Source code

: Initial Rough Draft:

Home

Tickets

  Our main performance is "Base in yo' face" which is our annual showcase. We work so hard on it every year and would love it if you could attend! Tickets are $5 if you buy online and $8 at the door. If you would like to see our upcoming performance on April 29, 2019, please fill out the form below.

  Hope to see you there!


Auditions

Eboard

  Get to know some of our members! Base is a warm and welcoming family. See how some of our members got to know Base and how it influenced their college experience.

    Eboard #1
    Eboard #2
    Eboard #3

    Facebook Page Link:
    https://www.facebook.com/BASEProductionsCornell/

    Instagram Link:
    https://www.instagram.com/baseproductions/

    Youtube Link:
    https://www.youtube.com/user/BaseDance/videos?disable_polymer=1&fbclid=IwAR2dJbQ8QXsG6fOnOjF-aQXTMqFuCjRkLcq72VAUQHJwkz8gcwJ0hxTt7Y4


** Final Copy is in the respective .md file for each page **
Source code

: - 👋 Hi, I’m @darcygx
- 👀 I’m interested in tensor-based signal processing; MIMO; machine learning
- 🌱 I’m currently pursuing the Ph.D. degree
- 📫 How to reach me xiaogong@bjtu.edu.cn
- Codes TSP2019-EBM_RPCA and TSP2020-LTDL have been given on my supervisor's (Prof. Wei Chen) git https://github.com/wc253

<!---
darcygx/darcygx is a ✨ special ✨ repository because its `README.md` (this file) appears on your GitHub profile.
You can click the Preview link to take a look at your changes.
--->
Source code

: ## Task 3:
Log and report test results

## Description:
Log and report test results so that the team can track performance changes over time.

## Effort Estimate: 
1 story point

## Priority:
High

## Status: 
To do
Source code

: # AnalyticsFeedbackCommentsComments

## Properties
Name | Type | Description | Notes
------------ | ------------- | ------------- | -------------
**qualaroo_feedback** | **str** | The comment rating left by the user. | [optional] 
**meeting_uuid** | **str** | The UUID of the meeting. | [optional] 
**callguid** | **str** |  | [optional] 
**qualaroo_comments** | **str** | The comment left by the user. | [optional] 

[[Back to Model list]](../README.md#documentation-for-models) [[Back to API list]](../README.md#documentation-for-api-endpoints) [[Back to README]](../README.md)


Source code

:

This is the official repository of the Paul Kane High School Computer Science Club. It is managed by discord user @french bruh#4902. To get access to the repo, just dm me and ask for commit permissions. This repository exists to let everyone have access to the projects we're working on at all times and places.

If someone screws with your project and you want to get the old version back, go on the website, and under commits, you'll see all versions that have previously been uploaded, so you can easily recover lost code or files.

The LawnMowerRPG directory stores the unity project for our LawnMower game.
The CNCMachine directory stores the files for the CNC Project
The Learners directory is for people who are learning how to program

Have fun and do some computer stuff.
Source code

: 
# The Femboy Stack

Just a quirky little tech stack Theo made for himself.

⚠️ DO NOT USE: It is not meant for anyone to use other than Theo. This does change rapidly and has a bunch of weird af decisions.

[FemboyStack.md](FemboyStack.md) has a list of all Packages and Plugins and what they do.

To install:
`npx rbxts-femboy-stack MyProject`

• • • •

In full and verbatim, transcribe the data.

Source code

: Initial Rough Draft:

Home

Tickets

  Our main performance is "Base in yo' face" which is our annual showcase. We work so hard on it every year and would love it if you could attend! Tickets are $5 if you buy online and $8 at the door. If you would like to see our upcoming performance on April 29, 2019, please fill out the form below.

  Hope to see you there!


Auditions

Eboard

  Get to know some of our members! Base is a warm and welcoming family. See how some of our members got to know Base and how it influenced their college experience.

    Eboard #1
    Eboard #2
    Eboard #3

    Facebook Page Link:
    https://www.facebook.com/BASEProductionsCornell/

    Instagram Link:
    https://www.instagram.com/baseproductions/

    Youtube Link:
    https://www.youtube.com/user/BaseDance/videos?disable_polymer=1&fbclid=IwAR2dJbQ8QXsG6fOnOjF-aQXTMqFuCjRkLcq72VAUQHJwkz8gcwJ0hxTt7Y4


** Final Copy is in the respective .md file for each page **
Source code

: - 👋 Hi, I’m @darcygx
- 👀 I’m interested in tensor-based signal processing; MIMO; machine learning
- 🌱 I’m currently pursuing the Ph.D. degree
- 📫 How to reach me xiaogong@bjtu.edu.cn
- Codes TSP2019-EBM_RPCA and TSP2020-LTDL have been given on my supervisor's (Prof. Wei Chen) git https://github.com/wc253

<!---
darcygx/darcygx is a ✨ special ✨ repository because its `README.md` (this file) appears on your GitHub profile.
You can click the Preview link to take a look at your changes.
--->
Source code

: ## Task 3:
Log and report test results

## Description:
Log and report test results so that the team can track performance changes over time.

## Effort Estimate: 
1 story point

## Priority:
High

## Status: 
To do
Source code

: # AnalyticsFeedbackCommentsComments

## Properties
Name | Type | Description | Notes
------------ | ------------- | ------------- | -------------
**qualaroo_feedback** | **str** | The comment rating left by the user. | [optional] 
**meeting_uuid** | **str** | The UUID of the meeting. | [optional] 
**callguid** | **str** |  | [optional] 
**qualaroo_comments** | **str** | The comment left by the user. | [optional] 

[[Back to Model list]](../README.md#documentation-for-models) [[Back to API list]](../README.md#documentation-for-api-endpoints) [[Back to README]](../README.md)


Source code

:

This is the official repository of the Paul Kane High School Computer Science Club. It is managed by discord user @french bruh#4902. To get access to the repo, just dm me and ask for commit permissions. This repository exists to let everyone have access to the projects we're working on at all times and places.

If someone screws with your project and you want to get the old version back, go on the website, and under commits, you'll see all versions that have previously been uploaded, so you can easily recover lost code or files.

The LawnMowerRPG directory stores the unity project for our LawnMower game.
The CNCMachine directory stores the files for the CNC Project
The Learners directory is for people who are learning how to program

Have fun and do some computer stuff.
Source code

: 
# The Femboy Stack

Just a quirky little tech stack Theo made for himself.

⚠️ DO NOT USE: It is not meant for anyone to use other than Theo. This does change rapidly and has a bunch of weird af decisions.

[FemboyStack.md](FemboyStack.md) has a list of all Packages and Plugins and what they do.

To install:
`npx rbxts-femboy-stack MyProject`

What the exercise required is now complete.